Chapter 7: Health Management and Safety Assessment
Intelligent unmanned systems are typical complex systems. "Complex systems" generally refer to systems with large scale, complex structure, diverse functions, numerous failure modes, and unknown/variable external environments, often exhibiting characteristics such as nonlinearity, dynamic variability, large scale, multiple levels, and decentralization. Examples include the human body, various vehicle systems, precision CNC machines, and other mechanical or electrical systems. As system complexity increases, the number of components and failure probability also increase. Reducing the probability and consequences of failure is the focus of system health and safety assessment.
Any unmanned system can be decomposed into several components (or subsystems), including physical components (motors, propellers, gyroscopes) and virtual components (wind, air pressure, obstacles). Each component can be considered to contain three types of models: energy consumption model, motion model, and fault model. The motion model describes the component's transient behavior, the energy consumption model describes long-term state behavior, and together they describe the component's normal short-term and long-term operation. The fault model describes deviation from normal operation due to various internal and external factors.
Airframe faults can be classified into propulsion system faults, energy system faults, sensor faults, structural faults, and control system faults based on subsystem topology and fault types.
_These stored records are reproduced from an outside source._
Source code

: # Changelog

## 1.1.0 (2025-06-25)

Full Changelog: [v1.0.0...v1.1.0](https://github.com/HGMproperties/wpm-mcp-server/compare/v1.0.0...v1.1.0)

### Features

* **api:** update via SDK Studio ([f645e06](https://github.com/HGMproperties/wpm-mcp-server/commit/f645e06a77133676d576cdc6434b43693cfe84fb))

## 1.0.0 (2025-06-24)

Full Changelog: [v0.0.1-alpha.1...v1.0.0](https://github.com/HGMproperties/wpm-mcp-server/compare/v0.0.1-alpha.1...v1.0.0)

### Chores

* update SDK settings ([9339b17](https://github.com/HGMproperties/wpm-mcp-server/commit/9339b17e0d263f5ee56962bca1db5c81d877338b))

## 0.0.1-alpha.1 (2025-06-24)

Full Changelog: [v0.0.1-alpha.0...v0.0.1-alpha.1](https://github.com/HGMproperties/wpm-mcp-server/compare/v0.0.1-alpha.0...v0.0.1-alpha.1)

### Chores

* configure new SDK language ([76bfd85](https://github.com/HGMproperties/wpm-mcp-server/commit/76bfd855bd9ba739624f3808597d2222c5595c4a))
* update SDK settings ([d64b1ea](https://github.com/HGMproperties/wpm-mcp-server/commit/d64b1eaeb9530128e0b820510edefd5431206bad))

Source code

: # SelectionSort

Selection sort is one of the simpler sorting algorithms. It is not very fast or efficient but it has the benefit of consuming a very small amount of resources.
The definition of safety for unmanned systems differs significantly from manned systems. The RflySim Toolchain's approach starts with offline evaluation: establishing a preliminary Failure Mode and Effects Analysis (FMEA) table and historical database. Next, real-time online evaluation is conducted using offline evaluation outputs. After each flight mission, real-time data is collected, health indicators and safety status of each subsystem are updated, and the FMEA table and historical database are refreshed — creating an iterative offline-to-online evaluation cycle.